A 22.0 g piece of aluminum at 0.0°C is dropped into a beaker of water. The temperature of the water drops from 92.0°C to 77.0°C. What quantity of heat energy did the piece of aluminum absorb?
Please Help, I'm so lost :(
Thank you
See your post above. I missed this one when I checked. Sorry you had to post twice.
To calculate the quantity of heat energy absorbed by the piece of aluminum, you can use the formula:
Q = m * c * ΔT
Where:
Q is the heat energy absorbed or released,
m is the mass of the substance (in this case, the aluminum),
c is the specific heat capacity of the substance (in this case, the specific heat capacity of aluminum), and
ΔT is the change in temperature.
First, let's find the value of m, the mass of the aluminum. Given that the mass is 22.0 g, we can use this value directly.
Second, we need to find the specific heat capacity of aluminum. The specific heat capacity of aluminum is approximately 0.897 J/g°C.

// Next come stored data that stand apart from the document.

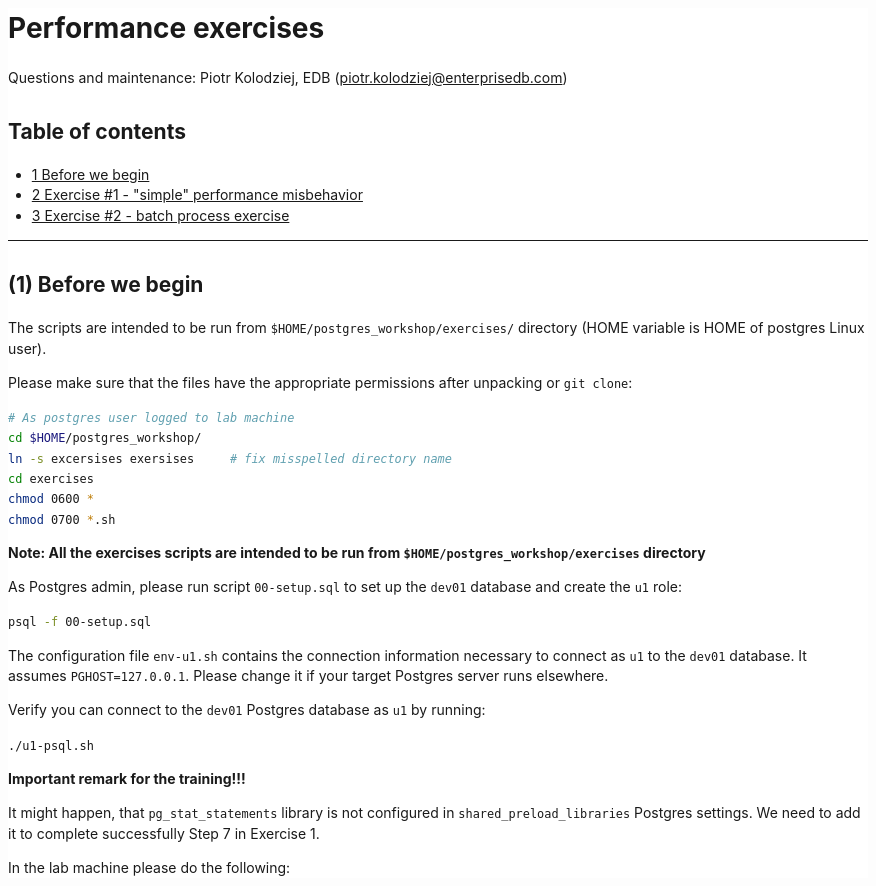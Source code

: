 # Performance exercises

Questions and maintenance: Piotr Kolodziej, EDB (piotr.kolodziej@enterprisedb.com)

## Table of contents

- [1 Before we begin](#1-before-we-begin)
- [2 Exercise #1 - "simple" performance misbehavior](#2-exercise-1---simple-performance-misbehavior)
- [3 Exercise #2 - batch process exercise](#3-exercise-2---batch-process-exercise)

---

## (1) Before we begin

The scripts are intended to be run from `$HOME/postgres_workshop/exercises/` directory (HOME variable is HOME of postgres Linux user). 

Please make sure that the files have the appropriate permissions after unpacking or `git clone`:

```bash
# As postgres user logged to lab machine
cd $HOME/postgres_workshop/
ln -s excersises exersises     # fix misspelled directory name
cd exercises
chmod 0600 *
chmod 0700 *.sh
```

<b></u>Note:</u> All the exercises scripts are intended to be run from `$HOME/postgres_workshop/exercises` directory</b>

As Postgres admin, please run script `00-setup.sql` to set up the `dev01` database and create the `u1` role:

```bash
psql -f 00-setup.sql
```

The configuration file `env-u1.sh` contains the connection information necessary to connect as `u1` to the `dev01` database. It assumes `PGHOST=127.0.0.1`. Please change it if your target Postgres server runs elsewhere.

Verify you can connect to the `dev01` Postgres database as `u1` by running:

```bash
./u1-psql.sh
```

<b>Important remark for the training!!!</b>

It might happen, that `pg_stat_statements` library is not configured in `shared_preload_libraries` Postgres settings. We need to add it to complete successfully Step 7 in Exercise 1.

In the lab machine please do the following:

Now, we can calculate the quantity of heat energy absorbed by the aluminum:
Q = m * c * ΔT
Where:
m = 22.0 g,
c = 0.897 J/g°C,
ΔT = (final temperature - initial temperature)
ΔT = (77.0°C - 0.0°C) = 77.0°C
Q = 22.0 g * 0.897 J/g°C * 77.0°C
Calculating this, we get:
Q = 1511.6 J
Therefore, the piece of aluminum absorbed approximately 1511.6 J of heat energy.